======== Material for the task
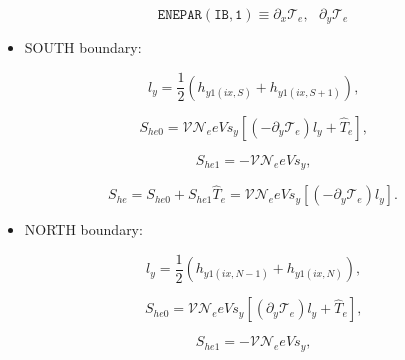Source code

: \documentclass[11pt]{article}
\begin{document}
\bigskip

\begin{equation*}
\mathtt{ENEPAR(IB,1)}\equiv\partial_{x}\mathcal{T}_{e},\text{ }\partial _{y}%
\mathcal{T}_{e}
\end{equation*}

\bigskip

\begin{itemize}
\item  SOUTH boundary:
\end{itemize}

\bigskip

\begin{equation}
l_{y}=\frac{1}{2}\left( h_{y1\left( ix,S\right) }+h_{y1\left( ix,S+1\right)
}\right) \text{,}   \label{c169a}
\end{equation}

\begin{equation}
S_{he0}=\mathcal{VN}_{e}eVs_{y}\left[ \left( -\partial_{y}\mathcal{T}%
_{e}\right) l_{y}+\widehat{T}_{e}\right] \text{,}   \label{c169}
\end{equation}

\begin{equation}
S_{he1}=-\mathcal{VN}_{e}eVs_{y}\text{,}   \label{c170}
\end{equation}

\begin{equation}
S_{he}=S_{he0}+S_{he1}\widehat{T}_{e}=\mathcal{VN}_{e}eVs_{y}\left[ \left(
-\partial_{y}\mathcal{T}_{e}\right) l_{y}\right] \text{.}   \label{c171}
\end{equation}

\bigskip

\begin{itemize}
\item  NORTH boundary:
\end{itemize}

\bigskip

\begin{equation}
l_{y}=\frac{1}{2}\left( h_{y1\left( ix,N-1\right) }+h_{y1\left( ix,N\right)
}\right) \text{,}   \label{c172a}
\end{equation}

\begin{equation}
S_{he0}=\mathcal{VN}_{e}eVs_{y}\left[ \left( \partial_{y}\mathcal{T}%
_{e}\right) l_{y}+\widehat{T}_{e}\right] \text{,}   \label{c172}
\end{equation}

\begin{equation}
S_{he1}=-\mathcal{VN}_{e}eVs_{y}\text{,}   \label{c173}
\end{equation}
\end{document}
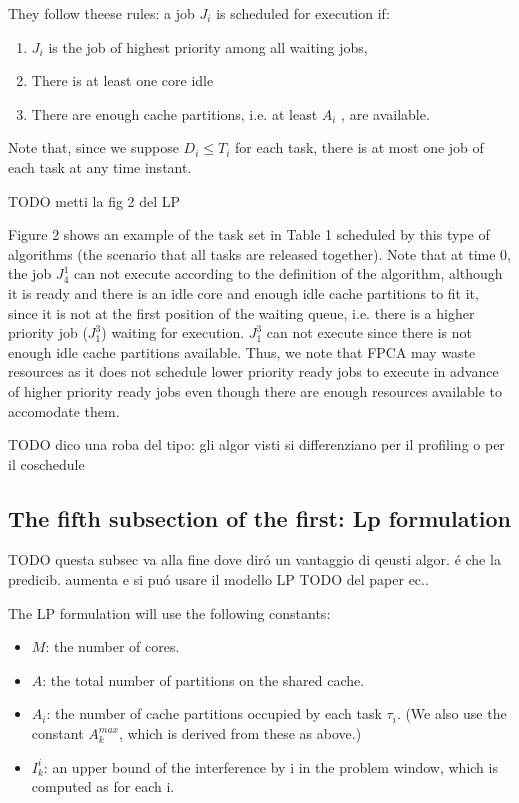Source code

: \documentclass[a4paper,10pt]{article}
\begin{document}
\begin{multicols}{2}
They follow theese rules: a job $J_i$ is scheduled for execution if:

\begin{enumerate}
	\item $J_i$ is the job of highest priority among all waiting jobs,
	\item There is at least one core idle
	\item There are enough cache partitions, i.e. at least $A_i$ , are available.
\end{enumerate}
  
Note that, since we suppose $D_i \le T_i$ for each task, there is at most one job of each task at any time instant.

TODO metti la fig 2 del LP

Figure 2 shows an example of the task set in Table 1 scheduled by this type of algorithms (the scenario that all tasks are released
together). Note that at time 0, the job $J_{4}^1$ can not execute according to the definition of the algorithm, although it is ready and
there is an idle core and enough idle cache partitions to fit it, since it is not at the first position of the waiting queue,
i.e. there is a higher priority job ($J_{1}^3$) waiting for execution. $J_{1}^3$ can not execute since there is not enough idle cache
partitions available. Thus, we note that FPCA may waste resources as it does not schedule lower priority ready jobs to execute in advance of 
higher priority ready jobs even though there are enough resources available to accomodate them.


TODO dico una roba del tipo: gli algor visti si differenziano per il profiling o per il coschedule




\subsection{The fifth subsection of the first: Lp formulation}

TODO questa subsec va alla fine dove dir\'o un vantaggio di qeusti algor. \'e che la predicib. aumenta e si pu\'o usare il modello LP 
TODO del paper ec..

The LP formulation will use the following constants:
\begin{itemize}
	\item $M$: the number of cores.
	\item $A$: the total number of partitions on the shared cache.
	\item $A_{i}$: the number of cache partitions occupied by each task $\tau_{i}$. (We also use the constant $A_{k}^{max}$, which is 
		     derived from these as above.)
	\item $I_{k}^i$: an upper bound of the interference by i in the problem window, which is computed as for each i.
\end{itemize}


\end{multicols}
\end{document}
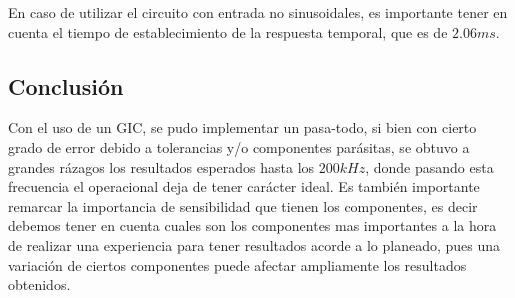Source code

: En caso de utilizar el circuito con entrada no sinusoidales, es importante tener en cuenta el tiempo de establecimiento de la respuesta temporal, que es de $2.06ms$. 

\subsection{Conclusión}

Con el uso de un GIC, se pudo implementar un pasa-todo, si bien con cierto grado de error debido a tolerancias y/o componentes parásitas, se obtuvo a grandes rázagos los resultados esperados hasta los $200kHz$, donde pasando esta frecuencia el operacional deja de tener carácter ideal. Es también importante remarcar la importancia de sensibilidad que tienen los componentes, es decir debemos tener en cuenta cuales son los componentes mas importantes a la hora de realizar una experiencia para tener resultados acorde a lo planeado, pues una variación de ciertos componentes puede afectar ampliamente los resultados obtenidos. 

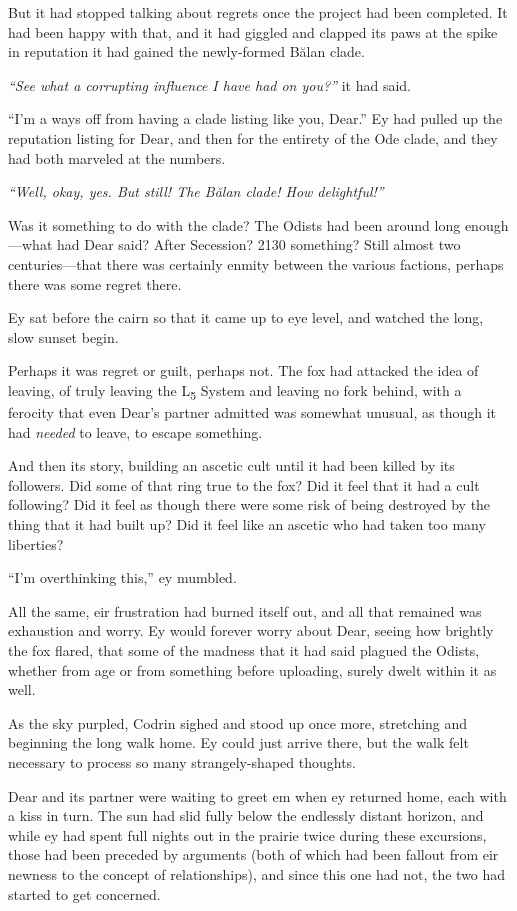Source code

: But it had stopped talking about regrets once the project had been completed. It had been happy with that, and it had giggled and clapped its paws at the spike in reputation it had gained the newly-formed Bălan clade.

\emph{``See what a corrupting influence I have had on you?''} it had said.

``I'm a ways off from having a clade listing like you, Dear.'' Ey had pulled up the reputation listing for Dear, and then for the entirety of the Ode clade, and they had both marveled at the numbers.

\emph{``Well, okay, yes. But still! The Bălan clade! How delightful!''}

Was it something to do with the clade? The Odists had been around long enough---what had Dear said? After Secession? 2130 something? Still almost two centuries---that there was certainly enmity between the various factions, perhaps there was some regret there.

Ey sat before the cairn so that it came up to eye level, and watched the long, slow sunset begin.

Perhaps it was regret or guilt, perhaps not. The fox had attacked the idea of leaving, of truly leaving the L\textsubscript{5} System and leaving no fork behind, with a ferocity that even Dear's partner admitted was somewhat unusual, as though it had \emph{needed} to leave, to escape something.

And then its story, building an ascetic cult until it had been killed by its followers. Did some of that ring true to the fox? Did it feel that it had a cult following? Did it feel as though there were some risk of being destroyed by the thing that it had built up? Did it feel like an ascetic who had taken too many liberties?

``I'm overthinking this,'' ey mumbled.

All the same, eir frustration had burned itself out, and all that remained was exhaustion and worry. Ey would forever worry about Dear, seeing how brightly the fox flared, that some of the madness that it had said plagued the Odists, whether from age or from something before uploading, surely dwelt within it as well.

As the sky purpled, Codrin sighed and stood up once more, stretching and beginning the long walk home. Ey could just arrive there, but the walk felt necessary to process so many strangely-shaped thoughts.

Dear and its partner were waiting to greet em when ey returned home, each with a kiss in turn. The sun had slid fully below the endlessly distant horizon, and while ey had spent full nights out in the prairie twice during these excursions, those had been preceded by arguments (both of which had been fallout from eir newness to the concept of relationships), and since this one had not, the two had started to get concerned.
================
Filter the entries down to the lines that hold "waiting". Copy those lines.

	\item $J_i$ is the job of highest priority among all waiting jobs,
there is an idle core and enough idle cache partitions to fit it, since it is not at the first position of the waiting queue,
i.e. there is a higher priority job ($J_{1}^3$) waiting for execution. $J_{1}^3$ can not execute since there is not enough idle cache
Dear and its partner were waiting to greet em when ey returned home, each with a kiss in turn. The sun had slid fully below the endlessly distant horizon, and while ey had spent full nights out in the prairie twice during these excursions, those had been preceded by arguments (both of which had been fallout from eir newness to the concept of relationships), and since this one had not, the two had started to get concerned.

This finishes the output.